Vous avez une idée de ce que c’est? Voici quelques données pour vous aider à mettre la question en perspective? Comparons ce chiffre aux crédits du budget 2018-2019 du gouvernement du Québec 1 Il représente :

  • 24 % du budget total du ministère de la Santé et des Services sociaux consacré aux services dispensés à la population. (27 632 010 500 $);
  • 61 % du budget du ministère de l’Éducation et Enseignement supérieur dédié à l’éducation préscolaire et à l’enseignement primaire et secondaire (11 028 410 800 $);
  • 115 % du budget de ce même ministère pour l’enseignement supérieur (5 839 148 000 $);
  • 228 % du budget du ministère du Travail, Emploi et Solidarité sociale pour l’aide aux personnes et aux familles (2 932 998 900 $);
  • 276 % du budget du ministère de la Famille pour les dépenses consacrées aux services de garde (2 423 281 300 $);
  • 65 584 % du budget du ministère de la Famille pour le soutien aux personnes aînées en situation de vulnérabilité (10 209 600 $).

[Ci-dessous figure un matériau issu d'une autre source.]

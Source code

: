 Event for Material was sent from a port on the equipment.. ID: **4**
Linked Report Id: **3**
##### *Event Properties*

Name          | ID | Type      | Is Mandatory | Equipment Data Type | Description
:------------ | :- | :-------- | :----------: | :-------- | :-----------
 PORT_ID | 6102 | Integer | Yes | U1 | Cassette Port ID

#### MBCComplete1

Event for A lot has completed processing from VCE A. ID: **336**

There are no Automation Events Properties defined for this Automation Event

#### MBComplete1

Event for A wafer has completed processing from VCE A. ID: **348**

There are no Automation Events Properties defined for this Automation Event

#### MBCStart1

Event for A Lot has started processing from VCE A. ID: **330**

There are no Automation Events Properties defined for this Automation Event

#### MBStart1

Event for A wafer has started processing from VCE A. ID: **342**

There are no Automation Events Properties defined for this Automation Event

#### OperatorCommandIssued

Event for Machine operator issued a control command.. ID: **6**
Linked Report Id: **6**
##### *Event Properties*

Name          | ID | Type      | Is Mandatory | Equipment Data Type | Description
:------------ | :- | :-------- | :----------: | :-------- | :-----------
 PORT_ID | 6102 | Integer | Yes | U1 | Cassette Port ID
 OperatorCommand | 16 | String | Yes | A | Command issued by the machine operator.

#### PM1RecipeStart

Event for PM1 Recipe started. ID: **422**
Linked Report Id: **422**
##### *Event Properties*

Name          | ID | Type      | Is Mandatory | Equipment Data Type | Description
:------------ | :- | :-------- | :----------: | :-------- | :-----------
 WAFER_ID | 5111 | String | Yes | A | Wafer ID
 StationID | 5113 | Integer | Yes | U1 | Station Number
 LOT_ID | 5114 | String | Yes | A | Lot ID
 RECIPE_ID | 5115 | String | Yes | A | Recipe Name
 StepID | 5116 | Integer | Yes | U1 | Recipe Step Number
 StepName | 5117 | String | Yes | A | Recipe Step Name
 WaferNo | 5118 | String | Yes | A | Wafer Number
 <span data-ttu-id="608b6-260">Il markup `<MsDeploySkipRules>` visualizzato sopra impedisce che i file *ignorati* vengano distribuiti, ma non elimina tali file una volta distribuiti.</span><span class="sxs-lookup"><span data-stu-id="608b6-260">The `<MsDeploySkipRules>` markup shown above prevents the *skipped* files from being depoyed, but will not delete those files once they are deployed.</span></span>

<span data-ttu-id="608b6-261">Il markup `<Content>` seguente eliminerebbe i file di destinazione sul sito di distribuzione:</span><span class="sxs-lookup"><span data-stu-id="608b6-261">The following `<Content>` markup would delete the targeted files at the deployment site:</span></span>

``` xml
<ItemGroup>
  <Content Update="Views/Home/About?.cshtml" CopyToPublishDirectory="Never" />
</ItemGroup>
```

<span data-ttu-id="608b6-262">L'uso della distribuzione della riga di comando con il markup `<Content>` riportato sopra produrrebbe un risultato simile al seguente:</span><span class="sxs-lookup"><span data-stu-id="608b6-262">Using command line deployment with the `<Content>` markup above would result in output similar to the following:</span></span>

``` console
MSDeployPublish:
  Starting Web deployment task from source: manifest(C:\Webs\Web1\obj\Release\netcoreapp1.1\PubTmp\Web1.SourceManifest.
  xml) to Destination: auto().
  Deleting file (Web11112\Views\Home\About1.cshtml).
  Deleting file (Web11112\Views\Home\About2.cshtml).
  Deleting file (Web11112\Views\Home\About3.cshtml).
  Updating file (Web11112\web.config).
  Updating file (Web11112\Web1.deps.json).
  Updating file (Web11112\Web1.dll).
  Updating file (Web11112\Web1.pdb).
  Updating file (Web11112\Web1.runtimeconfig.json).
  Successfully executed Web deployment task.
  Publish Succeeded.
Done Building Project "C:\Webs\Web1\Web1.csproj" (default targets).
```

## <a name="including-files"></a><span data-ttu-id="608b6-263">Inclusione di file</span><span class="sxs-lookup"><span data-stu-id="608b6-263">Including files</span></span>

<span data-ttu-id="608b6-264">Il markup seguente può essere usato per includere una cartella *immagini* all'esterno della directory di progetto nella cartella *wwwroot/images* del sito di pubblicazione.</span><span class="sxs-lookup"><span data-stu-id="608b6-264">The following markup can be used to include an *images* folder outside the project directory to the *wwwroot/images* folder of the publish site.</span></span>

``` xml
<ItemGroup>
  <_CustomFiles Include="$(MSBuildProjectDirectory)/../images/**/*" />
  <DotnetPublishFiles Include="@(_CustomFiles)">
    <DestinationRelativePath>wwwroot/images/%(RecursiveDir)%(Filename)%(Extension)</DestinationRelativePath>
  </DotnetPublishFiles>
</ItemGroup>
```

Ces indices vous éclairent? Non? Eh bien, il s’agit du budget de dépenses du premier plan directeur de Transition énergétique Québec (TÉQ). La Régie de l’énergie doit donner son avis, sous peu, quant à la capacité de ce plan à atteindre les cibles de réduction des émissions de gaz à effet de serre fixées par le gouvernement du Québec.

Je sais, je sais. Le plan de dépenses de TÉQ porte sur une période de cinq ans alors que la mise en contexte ci-haut porte sur les données budgétaires d’une seule année. Compte tenu des sommes en jeu, on pourra difficilement me traiter de démagogue. Pour les puristes, divisez le tout par cinq, vous serez moins étourdis. Mais mon point restera néanmoins valide.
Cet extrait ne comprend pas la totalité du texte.